Instructions for the task:
The answer must be a single number: how many lines of the records below hold the word "select".

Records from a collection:
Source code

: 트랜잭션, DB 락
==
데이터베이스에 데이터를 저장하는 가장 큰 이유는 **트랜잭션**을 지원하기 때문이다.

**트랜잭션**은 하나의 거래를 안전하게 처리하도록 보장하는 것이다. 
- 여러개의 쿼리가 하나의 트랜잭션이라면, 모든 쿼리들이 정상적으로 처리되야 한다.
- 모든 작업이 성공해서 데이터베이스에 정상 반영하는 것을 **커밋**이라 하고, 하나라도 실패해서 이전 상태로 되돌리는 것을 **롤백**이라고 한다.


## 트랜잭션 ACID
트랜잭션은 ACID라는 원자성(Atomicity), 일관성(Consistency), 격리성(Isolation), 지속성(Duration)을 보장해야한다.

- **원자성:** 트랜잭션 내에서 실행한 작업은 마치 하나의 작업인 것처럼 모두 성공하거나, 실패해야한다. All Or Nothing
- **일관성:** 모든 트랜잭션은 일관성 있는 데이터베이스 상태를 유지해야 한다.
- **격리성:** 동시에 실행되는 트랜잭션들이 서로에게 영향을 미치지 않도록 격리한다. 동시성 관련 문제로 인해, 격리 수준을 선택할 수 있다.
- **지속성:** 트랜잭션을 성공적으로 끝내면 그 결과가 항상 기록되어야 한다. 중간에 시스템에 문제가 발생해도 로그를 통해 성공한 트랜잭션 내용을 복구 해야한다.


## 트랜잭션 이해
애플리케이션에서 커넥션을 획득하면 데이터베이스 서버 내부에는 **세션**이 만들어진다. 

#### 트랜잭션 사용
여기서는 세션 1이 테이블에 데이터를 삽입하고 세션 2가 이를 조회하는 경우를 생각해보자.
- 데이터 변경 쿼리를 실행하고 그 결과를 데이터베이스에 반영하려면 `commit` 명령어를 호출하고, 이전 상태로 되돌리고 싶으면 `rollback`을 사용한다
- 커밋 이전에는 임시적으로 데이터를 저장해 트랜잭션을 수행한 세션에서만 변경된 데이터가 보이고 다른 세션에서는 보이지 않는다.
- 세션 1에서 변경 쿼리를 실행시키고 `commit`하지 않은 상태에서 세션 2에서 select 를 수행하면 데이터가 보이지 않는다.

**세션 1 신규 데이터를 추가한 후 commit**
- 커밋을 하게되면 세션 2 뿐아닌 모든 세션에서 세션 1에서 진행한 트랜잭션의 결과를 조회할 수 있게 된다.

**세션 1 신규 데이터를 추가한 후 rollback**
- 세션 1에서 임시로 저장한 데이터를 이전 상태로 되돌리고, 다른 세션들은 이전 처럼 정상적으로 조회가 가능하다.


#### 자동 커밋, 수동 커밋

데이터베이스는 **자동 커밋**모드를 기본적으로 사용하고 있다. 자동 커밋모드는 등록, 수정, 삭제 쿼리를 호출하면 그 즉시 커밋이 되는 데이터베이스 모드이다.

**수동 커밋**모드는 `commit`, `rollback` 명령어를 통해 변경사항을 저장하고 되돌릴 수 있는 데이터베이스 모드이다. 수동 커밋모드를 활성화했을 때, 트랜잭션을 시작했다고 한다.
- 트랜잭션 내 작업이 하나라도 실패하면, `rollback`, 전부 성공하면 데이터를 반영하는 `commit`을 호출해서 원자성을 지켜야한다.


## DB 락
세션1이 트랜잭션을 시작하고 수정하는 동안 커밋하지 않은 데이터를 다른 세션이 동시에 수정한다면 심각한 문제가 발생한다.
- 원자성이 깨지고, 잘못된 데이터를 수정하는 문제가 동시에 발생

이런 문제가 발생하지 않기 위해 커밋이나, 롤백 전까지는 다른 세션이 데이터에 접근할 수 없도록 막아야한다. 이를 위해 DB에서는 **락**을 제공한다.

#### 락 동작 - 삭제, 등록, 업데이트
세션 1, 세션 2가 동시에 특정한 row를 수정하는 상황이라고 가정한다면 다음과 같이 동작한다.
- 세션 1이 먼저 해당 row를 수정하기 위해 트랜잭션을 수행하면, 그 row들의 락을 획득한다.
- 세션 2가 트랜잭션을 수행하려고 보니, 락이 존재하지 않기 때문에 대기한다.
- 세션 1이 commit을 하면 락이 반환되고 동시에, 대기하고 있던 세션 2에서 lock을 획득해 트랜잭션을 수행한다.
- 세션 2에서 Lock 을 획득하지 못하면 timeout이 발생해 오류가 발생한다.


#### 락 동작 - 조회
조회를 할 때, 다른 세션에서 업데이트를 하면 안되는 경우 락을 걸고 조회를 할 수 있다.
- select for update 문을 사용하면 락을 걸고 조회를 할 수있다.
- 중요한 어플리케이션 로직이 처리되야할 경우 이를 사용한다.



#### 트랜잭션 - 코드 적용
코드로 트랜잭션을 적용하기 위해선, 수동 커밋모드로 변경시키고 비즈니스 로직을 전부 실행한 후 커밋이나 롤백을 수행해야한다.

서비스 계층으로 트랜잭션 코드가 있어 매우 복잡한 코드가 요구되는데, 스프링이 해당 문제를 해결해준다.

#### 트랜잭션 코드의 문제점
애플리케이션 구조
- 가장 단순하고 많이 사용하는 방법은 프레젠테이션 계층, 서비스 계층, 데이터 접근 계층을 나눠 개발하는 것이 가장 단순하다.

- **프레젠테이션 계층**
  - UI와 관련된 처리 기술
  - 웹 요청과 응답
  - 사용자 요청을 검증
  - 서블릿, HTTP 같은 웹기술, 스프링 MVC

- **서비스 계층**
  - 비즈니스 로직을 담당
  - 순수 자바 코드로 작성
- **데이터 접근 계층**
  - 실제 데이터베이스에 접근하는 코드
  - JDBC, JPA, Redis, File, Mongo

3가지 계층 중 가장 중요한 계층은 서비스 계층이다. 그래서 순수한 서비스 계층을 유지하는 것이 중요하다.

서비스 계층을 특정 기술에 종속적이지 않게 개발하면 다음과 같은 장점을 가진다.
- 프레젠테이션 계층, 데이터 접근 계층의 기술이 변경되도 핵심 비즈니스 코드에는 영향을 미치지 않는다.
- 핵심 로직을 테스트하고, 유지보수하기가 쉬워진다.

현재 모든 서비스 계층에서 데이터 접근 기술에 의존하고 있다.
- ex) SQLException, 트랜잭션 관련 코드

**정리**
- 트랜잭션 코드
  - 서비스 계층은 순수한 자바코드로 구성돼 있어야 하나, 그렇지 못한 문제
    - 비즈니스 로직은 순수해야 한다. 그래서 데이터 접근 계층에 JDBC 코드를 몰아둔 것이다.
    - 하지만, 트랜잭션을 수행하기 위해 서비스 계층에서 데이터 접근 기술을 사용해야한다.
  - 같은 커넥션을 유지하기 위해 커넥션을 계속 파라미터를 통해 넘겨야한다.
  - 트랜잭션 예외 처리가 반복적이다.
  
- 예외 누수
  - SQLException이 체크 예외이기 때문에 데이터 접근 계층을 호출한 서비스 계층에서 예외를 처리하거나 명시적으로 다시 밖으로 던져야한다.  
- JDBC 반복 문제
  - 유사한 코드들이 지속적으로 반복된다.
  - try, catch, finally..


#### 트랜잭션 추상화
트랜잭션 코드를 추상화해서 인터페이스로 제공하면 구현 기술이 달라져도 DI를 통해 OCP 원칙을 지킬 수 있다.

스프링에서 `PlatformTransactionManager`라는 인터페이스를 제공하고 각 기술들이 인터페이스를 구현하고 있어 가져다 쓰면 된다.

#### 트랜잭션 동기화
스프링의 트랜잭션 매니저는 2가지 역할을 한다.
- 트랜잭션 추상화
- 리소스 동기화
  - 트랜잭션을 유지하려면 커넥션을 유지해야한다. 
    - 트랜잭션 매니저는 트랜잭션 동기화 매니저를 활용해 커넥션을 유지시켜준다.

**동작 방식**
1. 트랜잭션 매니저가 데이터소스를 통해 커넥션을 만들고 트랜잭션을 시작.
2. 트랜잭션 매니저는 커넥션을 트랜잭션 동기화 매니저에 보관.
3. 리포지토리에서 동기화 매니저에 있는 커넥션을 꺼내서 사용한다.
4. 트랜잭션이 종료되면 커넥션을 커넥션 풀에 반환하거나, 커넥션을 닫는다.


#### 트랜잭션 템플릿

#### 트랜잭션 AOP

Written solution:
2